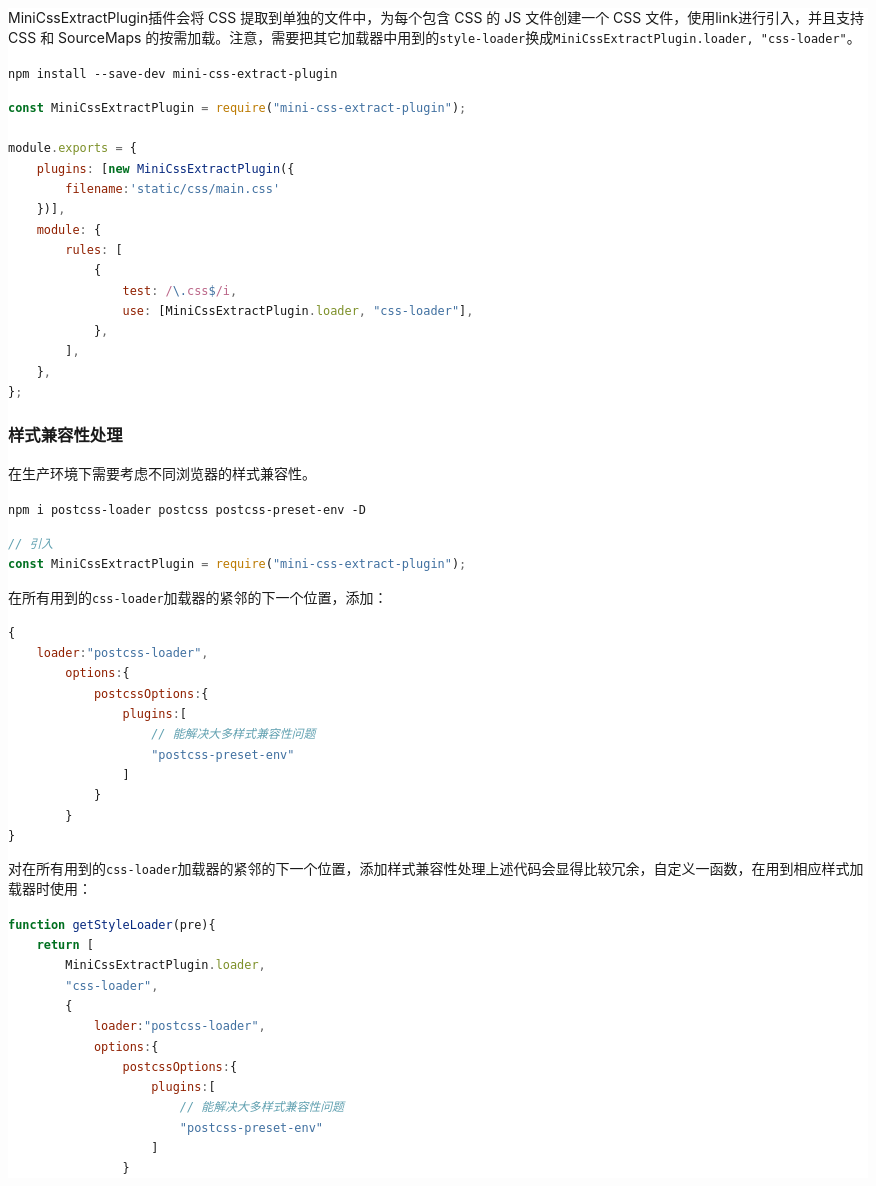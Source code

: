 MiniCssExtractPlugin插件会将 CSS 提取到单独的文件中，为每个包含 CSS 的 JS 文件创建一个 CSS 文件，使用link进行引入，并且支持 CSS 和 SourceMaps 的按需加载。注意，需要把其它加载器中用到的`style-loader`换成`MiniCssExtractPlugin.loader, "css-loader"`。

```
npm install --save-dev mini-css-extract-plugin
```

```javascript
const MiniCssExtractPlugin = require("mini-css-extract-plugin");

module.exports = {
    plugins: [new MiniCssExtractPlugin({
        filename:'static/css/main.css'
    })],
    module: {
        rules: [
            {
                test: /\.css$/i,
                use: [MiniCssExtractPlugin.loader, "css-loader"],
            },
        ],
    },
};
```

### 样式兼容性处理

在生产环境下需要考虑不同浏览器的样式兼容性。

```
npm i postcss-loader postcss postcss-preset-env -D
```

```javascript
// 引入
const MiniCssExtractPlugin = require("mini-css-extract-plugin");
```

在所有用到的`css-loader`加载器的紧邻的下一个位置，添加：

```javascript
{
    loader:"postcss-loader",
        options:{
            postcssOptions:{
                plugins:[
                    // 能解决大多样式兼容性问题
                    "postcss-preset-env"
                ]
            }
        }
}
```

对在所有用到的`css-loader`加载器的紧邻的下一个位置，添加样式兼容性处理上述代码会显得比较冗余，自定义一函数，在用到相应样式加载器时使用：

```javascript
function getStyleLoader(pre){
    return [
        MiniCssExtractPlugin.loader,
        "css-loader",
        {
            loader:"postcss-loader",
            options:{
                postcssOptions:{
                    plugins:[
                        // 能解决大多样式兼容性问题
                        "postcss-preset-env"
                    ]
                }
```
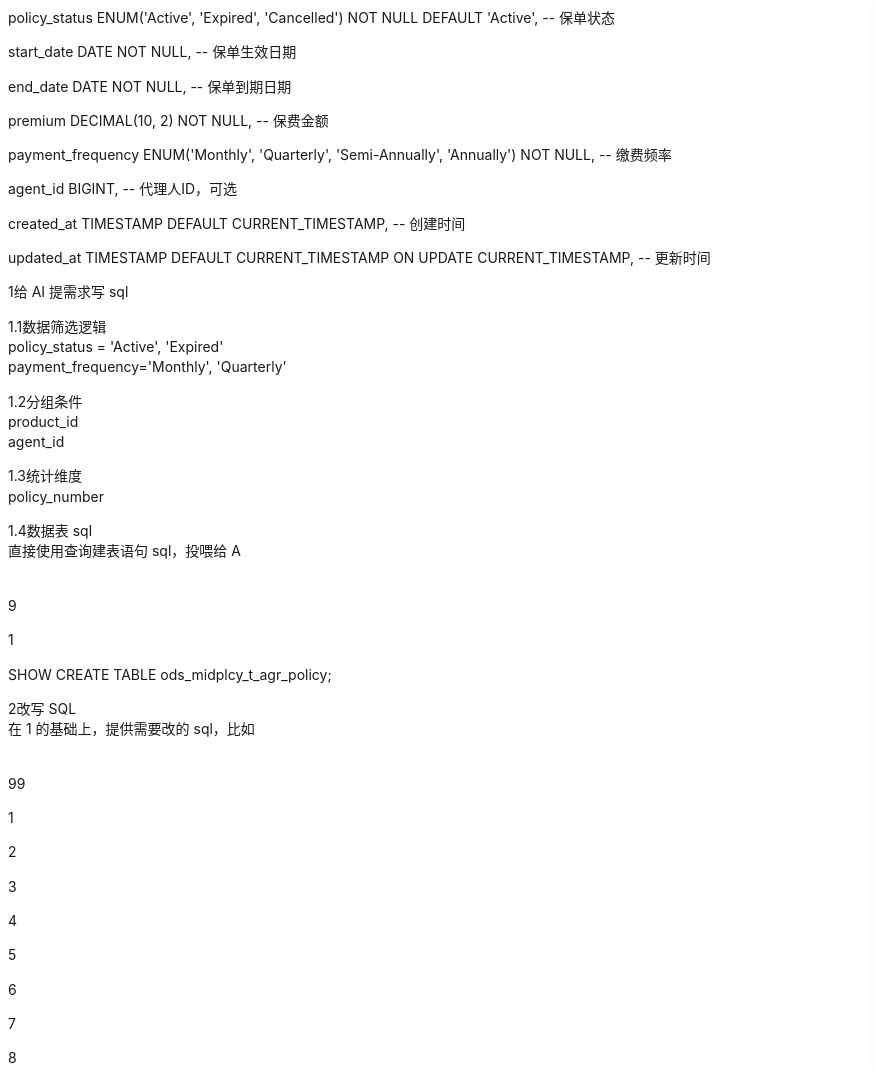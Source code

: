 policy\_status ENUM\('Active', 'Expired', 'Cancelled'\) NOT NULL DEFAULT 'Active', \-- 保单状态

start\_date DATE NOT NULL, \-- 保单生效日期

end\_date DATE NOT NULL, \-- 保单到期日期

premium DECIMAL\(10, 2\) NOT NULL, \-- 保费金额

payment\_frequency ENUM\('Monthly', 'Quarterly', 'Semi-Annually', 'Annually'\) NOT NULL, \-- 缴费频率

agent\_id BIGINT, \-- 代理人ID，可选

created\_at TIMESTAMP DEFAULT CURRENT\_TIMESTAMP, \-- 创建时间

updated\_at TIMESTAMP DEFAULT CURRENT\_TIMESTAMP ON UPDATE CURRENT\_TIMESTAMP, \-- 更新时间

1给 AI 提需求写 sql  


1.1数据筛选逻辑  
policy\_status = 'Active', 'Expired'  
payment\_frequency='Monthly', 'Quarterly'  


1.2分组条件  
product\_id  
agent\_id  


1.3统计维度  
policy\_number  
  


1.4数据表 sql  
直接使用查询建表语句 sql，投喂给 A  
​

9

1

SHOW CREATE TABLE ods\_midplcy\_t\_agr\_policy;

2改写 SQL  
在 1 的基础上，提供需要改的 sql，比如  
​

99

1

2

3

4

5

6

7

8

***

HOW TO COMPLETE THIS TASK —
Omit every picture, then reproduce the rest of the listing exactly.

WRITTEN REPLY —
Source code

: MiniCssExtractPlugin插件会将 CSS 提取到单独的文件中，为每个包含 CSS 的 JS 文件创建一个 CSS 文件，使用link进行引入，并且支持 CSS 和 SourceMaps 的按需加载。注意，需要把其它加载器中用到的`style-loader`换成`MiniCssExtractPlugin.loader, "css-loader"`。

```
npm install --save-dev mini-css-extract-plugin
```

```javascript
const MiniCssExtractPlugin = require("mini-css-extract-plugin");

module.exports = {
    plugins: [new MiniCssExtractPlugin({
        filename:'static/css/main.css'
    })],
    module: {
        rules: [
            {
                test: /\.css$/i,
                use: [MiniCssExtractPlugin.loader, "css-loader"],
            },
        ],
    },
};
```

### 样式兼容性处理

在生产环境下需要考虑不同浏览器的样式兼容性。

```
npm i postcss-loader postcss postcss-preset-env -D
```

```javascript
// 引入
const MiniCssExtractPlugin = require("mini-css-extract-plugin");
```

在所有用到的`css-loader`加载器的紧邻的下一个位置，添加：

```javascript
{
    loader:"postcss-loader",
        options:{
            postcssOptions:{
                plugins:[
                    // 能解决大多样式兼容性问题
                    "postcss-preset-env"
                ]
            }
        }
}
```

对在所有用到的`css-loader`加载器的紧邻的下一个位置，添加样式兼容性处理上述代码会显得比较冗余，自定义一函数，在用到相应样式加载器时使用：

```javascript
function getStyleLoader(pre){
    return [
        MiniCssExtractPlugin.loader,
        "css-loader",
        {
            loader:"postcss-loader",
            options:{
                postcssOptions:{
                    plugins:[
                        // 能解决大多样式兼容性问题
                        "postcss-preset-env"
                    ]
                }
```
Source code

: policy\_status ENUM\('Active', 'Expired', 'Cancelled'\) NOT NULL DEFAULT 'Active', \-- 保单状态

start\_date DATE NOT NULL, \-- 保单生效日期

end\_date DATE NOT NULL, \-- 保单到期日期

premium DECIMAL\(10, 2\) NOT NULL, \-- 保费金额

payment\_frequency ENUM\('Monthly', 'Quarterly', 'Semi-Annually', 'Annually'\) NOT NULL, \-- 缴费频率

agent\_id BIGINT, \-- 代理人ID，可选

created\_at TIMESTAMP DEFAULT CURRENT\_TIMESTAMP, \-- 创建时间

updated\_at TIMESTAMP DEFAULT CURRENT\_TIMESTAMP ON UPDATE CURRENT\_TIMESTAMP, \-- 更新时间

1给 AI 提需求写 sql  


1.1数据筛选逻辑  
policy\_status = 'Active', 'Expired'  
payment\_frequency='Monthly', 'Quarterly'  


1.2分组条件  
product\_id  
agent\_id  


1.3统计维度  
policy\_number  
  


1.4数据表 sql  
直接使用查询建表语句 sql，投喂给 A  
​

9

1

SHOW CREATE TABLE ods\_midplcy\_t\_agr\_policy;

2改写 SQL  
在 1 的基础上，提供需要改的 sql，比如  
​

99

1

2

3

4

5

6

7

8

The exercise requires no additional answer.